Jusqu'à la fin, Mad Men aura été fidèle à elle-même. Parfois inégale comme toutes les séries, parfois répétitives aussi, mais sans jamais "jump the shark" comme on dit, sans jamais trahir ses personnages au profit de l'intrigue, sans jamais manquer de respect à l'époque dépeinte. Jusqu'à la fin, Mad Men aura été la série sur la publicité sans parler de publicité. Jusqu'à la fin, Mad Men aura été d'une précision millimétrée et d'une justesse inouïe dans sa mise en scène. Jusqu'à la fin, Mad Men aura été une des plus grandes oeuvres traitant du terrible et voué à se répéter conflit de génération, grâce au formidable personnage de Sally. Jusqu'à la fin, Mad Men aura su me toucher comme rarement une série a pu le faire auparavant.

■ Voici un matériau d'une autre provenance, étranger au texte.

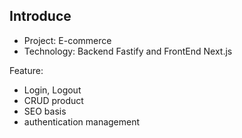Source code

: ## Introduce

- Project: E-commerce
- Technology: Backend Fastify and FrontEnd Next.js

Feature:
- Login, Logout
- CRUD product
- SEO basis
- authentication management

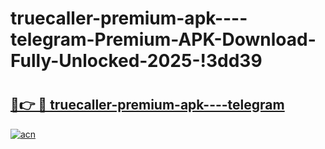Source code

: # truecaller-premium-apk----telegram-Premium-APK-Download-Fully-Unlocked-2025-!3dd39

# <h2><a href="https://xfos4t.esa.edu.pl?title=truecaller-premium-apk----telegram&ref=3dd39">🔗👉 🔴 truecaller-premium-apk----telegram</a></h2>

[![acn](https://github.com/user-attachments/assets/0f9c940e-d8b0-45ae-aac7-cd30a18b3e1c)](https://xfos4t.esa.edu.pl?title=truecaller-premium-apk----telegram&ref=3dd39)

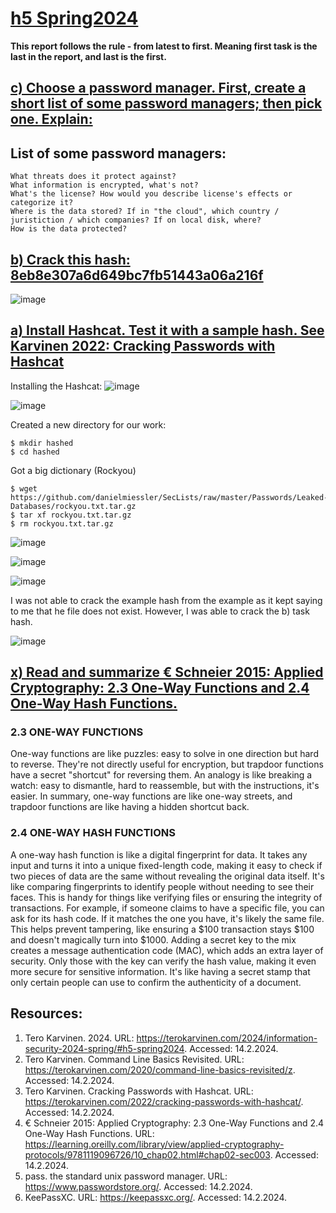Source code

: # [h5 Spring2024](https://terokarvinen.com/2024/information-security-2024-spring/#h5-spring2024)

**This report follows the rule - from latest to first. Meaning first task is the last in the report, and last is the first.** 

## [c) Choose a password manager. First, create a short list of some password managers; then pick one. Explain:](https://terokarvinen.com/2024/information-security-2024-spring/#h5-spring2024)

List of some password managers:
- 

    What threats does it protect against?
    What information is encrypted, what's not?
    What's the license? How would you describe license's effects or categorize it?
    Where is the data stored? If in "the cloud", which country / juristiction / which companies? If on local disk, where?
    How is the data protected?

## [b) Crack this hash: 8eb8e307a6d649bc7fb51443a06a216f](https://terokarvinen.com/2022/cracking-passwords-with-hashcat/)

![image](https://github.com/securghost/h5/assets/142783540/198f2fbf-743c-4f96-80a4-40a1404662a3)



## [a) Install Hashcat. Test it with a sample hash. See Karvinen 2022: Cracking Passwords with Hashcat](https://terokarvinen.com/2022/cracking-passwords-with-hashcat/)

Installing the Hashcat:
![image](https://github.com/securghost/h5/assets/142783540/f77a17ee-498e-4262-9239-3433bcc44565)

![image](https://github.com/securghost/h5/assets/142783540/75a1f84f-d7da-49d9-bfaf-2502c0f08b19)

Created a new directory for our work:

    $ mkdir hashed
    $ cd hashed

Got a big dictionary (Rockyou)

    $ wget https://github.com/danielmiessler/SecLists/raw/master/Passwords/Leaked-Databases/rockyou.txt.tar.gz
    $ tar xf rockyou.txt.tar.gz
    $ rm rockyou.txt.tar.gz


 ![image](https://github.com/securghost/h5/assets/142783540/f50b2d36-5d07-48d5-a9b7-fbfb04047351)

![image](https://github.com/securghost/h5/assets/142783540/6247b9b0-fd54-47ba-b69c-04461d937655)

![image](https://github.com/securghost/h5/assets/142783540/b6b240cc-d706-43aa-bc99-1e7572cb64f6)

I was not able to crack the example hash from the example as it kept saying to me that he file does not exist. However, I was able to crack the b) task hash.   

![image](https://github.com/securghost/h5/assets/142783540/7fa0b16e-eb1c-478e-9cdc-2cd0a5a51a6f)


## [x) Read and summarize € Schneier 2015: Applied Cryptography: 2.3 One-Way Functions and 2.4 One-Way Hash Functions.](https://learning.oreilly.com/library/view/applied-cryptography-protocols/9781119096726/10_chap02.html#chap02-sec003)

### 2.3 ONE-WAY FUNCTIONS

One-way functions are like puzzles: easy to solve in one direction but hard to reverse. They're not directly useful for encryption, but trapdoor functions have a secret "shortcut" for reversing them.
An analogy is like breaking a watch: easy to dismantle, hard to reassemble, but with the instructions, it's easier. 
In summary, one-way functions are like one-way streets, and trapdoor functions are like having a hidden shortcut back.

### 2.4 ONE-WAY HASH FUNCTIONS

A one-way hash function is like a digital fingerprint for data. It takes any input and turns it into a unique fixed-length code, making it easy to check if two pieces of data are the same without revealing the original data itself. 
It's like comparing fingerprints to identify people without needing to see their faces. This is handy for things like verifying files or ensuring the integrity of transactions. 
For example, if someone claims to have a specific file, you can ask for its hash code. If it matches the one you have, it's likely the same file. This helps prevent tampering, like ensuring a $100 transaction stays $100 and doesn't magically turn into $1000.
Adding a secret key to the mix creates a message authentication code (MAC), which adds an extra layer of security. Only those with the key can verify the hash value, making it even more secure for sensitive information. 
It's like having a secret stamp that only certain people can use to confirm the authenticity of a document.


## Resources:
1. Tero Karvinen. 2024. URL: https://terokarvinen.com/2024/information-security-2024-spring/#h5-spring2024. Accessed: 14.2.2024.
2. Tero Karvinen. Command Line Basics Revisited. URL: https://terokarvinen.com/2020/command-line-basics-revisited/z. Accessed: 14.2.2024.
3. Tero Karvinen. Cracking Passwords with Hashcat. URL: https://terokarvinen.com/2022/cracking-passwords-with-hashcat/. Accessed: 14.2.2024.
4. € Schneier 2015: Applied Cryptography: 2.3 One-Way Functions and 2.4 One-Way Hash Functions. URL: https://learning.oreilly.com/library/view/applied-cryptography-protocols/9781119096726/10_chap02.html#chap02-sec003. Accessed: 14.2.2024.
5. pass. the standard unix password manager. URL: https://www.passwordstore.org/. Accessed: 14.2.2024.
6. KeePassXC. URL: https://keepassxc.org/. Accessed: 14.2.2024.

Au revoir Don, Sally, Betty, Peggy, Joan, Roger, Pete, et tous les autres.
"And then, they open the door, and you see them smiling. And they’re happy to see you, but maybe they don’t look right at you, and maybe they don’t pick you. Then the door closes again. The light goes off."
Etreinte avec mon moi intérieur.
Buvez du Coca-Cola.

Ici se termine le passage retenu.